Approximately half the districts in the state decided not to give their kids the extra test, which is comparable to the FCAT, according to School Board Chairman Andy Griffiths.
Saying that, "We've saved the best for last," McPherson pointed out that, "There was a 100 percent pass rate for students who took the end-of-course geometry exam."
Only one student who took the seventh-grade algebra end-of-course exam didn't pass.
Other highlights McPherson mentioned were the fifth-, seventh- and eighth-grade reading scores, which were all above the state average, and higher than last year.
District 3 member Ed Davidson took issue with the testing process itself.
"Everybody knows that the FCAT is a flawed system, which is why it's going away."
Griffiths was concerned about younger math students.
"A couple of schools are in trouble in third-grade mathematics," he said.
Interim Executive Director of Finance and Performance Jim Drake gave a presentation on what he said would be a "status quo" budget for 2013-14, which prompted a discussion on the teachers' raise included in the recently passed state budget.
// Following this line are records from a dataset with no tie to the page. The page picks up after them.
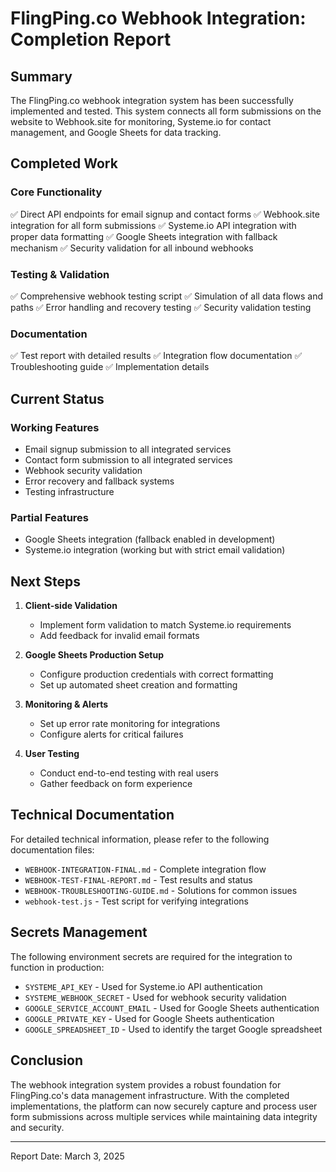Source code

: # FlingPing.co Webhook Integration: Completion Report

## Summary
The FlingPing.co webhook integration system has been successfully implemented and tested. This system connects all form submissions on the website to Webhook.site for monitoring, Systeme.io for contact management, and Google Sheets for data tracking.

## Completed Work

### Core Functionality
✅ Direct API endpoints for email signup and contact forms
✅ Webhook.site integration for all form submissions
✅ Systeme.io API integration with proper data formatting
✅ Google Sheets integration with fallback mechanism
✅ Security validation for all inbound webhooks

### Testing & Validation
✅ Comprehensive webhook testing script
✅ Simulation of all data flows and paths
✅ Error handling and recovery testing
✅ Security validation testing

### Documentation
✅ Test report with detailed results
✅ Integration flow documentation
✅ Troubleshooting guide
✅ Implementation details

## Current Status

### Working Features
- Email signup submission to all integrated services
- Contact form submission to all integrated services
- Webhook security validation
- Error recovery and fallback systems
- Testing infrastructure

### Partial Features
- Google Sheets integration (fallback enabled in development)
- Systeme.io integration (working but with strict email validation)

## Next Steps

1. **Client-side Validation**
   - Implement form validation to match Systeme.io requirements
   - Add feedback for invalid email formats

2. **Google Sheets Production Setup**
   - Configure production credentials with correct formatting
   - Set up automated sheet creation and formatting

3. **Monitoring & Alerts**
   - Set up error rate monitoring for integrations
   - Configure alerts for critical failures

4. **User Testing**
   - Conduct end-to-end testing with real users
   - Gather feedback on form experience

## Technical Documentation
For detailed technical information, please refer to the following documentation files:

- `WEBHOOK-INTEGRATION-FINAL.md` - Complete integration flow
- `WEBHOOK-TEST-FINAL-REPORT.md` - Test results and status
- `WEBHOOK-TROUBLESHOOTING-GUIDE.md` - Solutions for common issues
- `webhook-test.js` - Test script for verifying integrations

## Secrets Management
The following environment secrets are required for the integration to function in production:

- `SYSTEME_API_KEY` - Used for Systeme.io API authentication
- `SYSTEME_WEBHOOK_SECRET` - Used for webhook security validation
- `GOOGLE_SERVICE_ACCOUNT_EMAIL` - Used for Google Sheets authentication
- `GOOGLE_PRIVATE_KEY` - Used for Google Sheets authentication
- `GOOGLE_SPREADSHEET_ID` - Used to identify the target Google spreadsheet

## Conclusion
The webhook integration system provides a robust foundation for FlingPing.co's data management infrastructure. With the completed implementations, the platform can now securely capture and process user form submissions across multiple services while maintaining data integrity and security.

---

Report Date: March 3, 2025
"The governor's teachers' raise will just barely cover what they spend on classroom supplies," Davidson said.
District 5 member Ron Martin agreed, saying that right now teachers are "just spending their own money," on supplies.
Griffiths pointed out that 90 percent of the raise will actually be paid for with local taxes.
"Thanks for nothing," Griffiths said.
He added that he thought that teachers having to pay for supplies out of their own pockets was "just wrong."
Griffiths also reminded his colleagues that the raise was for teachers only, and that many other district employees such as bus drivers and cafeteria workers wouldn't be getting any extra money.
At one point, District 4 member John Dick jokingly called Griffiths a "tax-and-spend Democrat," prompting Davidson to jump in, saying "Well, you have to get it before you can spend it."
On the issue of the letter of credit, Drake mentioned that three banks had made proposals to the district, including First State, JPMorgan Chase, and Iberiabank.
Drake recommended the district go with the JPMorgan proposal, which he claimed would be $250,000 cheaper, should the district have to actually draw on the line.
"For us, this is a bridge loan," Drake said. "FEMA would come in, but they're usually pretty slow" providing emergency funds in the wake of a hurricane or other natural calamity.
That deal will be voted on at the next scheduled board meeting, on June 25 in Key West.
During his report, Superintendent Mark Porter announced that the district planned to help with the elementary school gifted program, which some parents had been worried might be disappearing next year.
"We are going to make an additional supplemental allocation to the buildings," Porter said.
"If they accept the allocation, it needs to go to gifted programs. It can't be used to reduce class sizes."
Three additional teachers will be paid for, "somewhat similar to what has been done in the past," Porter said.
The superintendent also gave an update on the Horace O'Bryant K-8 school construction project, stating that the final construction meeting took place Monday, and that the final change orders had been identified, clearing the way for the final payment to the contractor, Coastal Construction Inc.
Porter requested, and was granted, an additional special session of the board, at 4 p.m. Tuesday in Marathon, to deal with issues related to the close-out.
During the discussion on HOB, Davidson mentioned that the district had succeeded in spending stimulus grant money, which by law had to be used on schedule to fulfill the terms of the deal with the federal government.
"We're into the Harris School money now," Davidson, referring to funds from the district's sale of the old school on Southard Street.
Davidson came in for criticism of remarks he had made at the last scheduled board meeting regarding the willingness of district employees to follow instructions faithfully.
"Ninety-nine percent of them do work very hard for a little bit of money, every day," Martin said, adding that he had heard from a number of people who took umbrage with Davidson's earlier comments.
"None of my remarks were directed at teachers," Davidson fired back. "What I was saying was that ... the audits tell us that it's not just a leadership problem, it's a followship problem ... the audits tell us there were cases where people saw something wrong and didn't tell anyone. I wouldn't be here if a large number of the public didn't think that was necessary to keep an eye on the employees, as well as the leadership," he added.
District 1 member Robin Smith-Martin told the board he thought, "It's the way he says it, not the subject matter," that got Davidson in hot water with some constituents.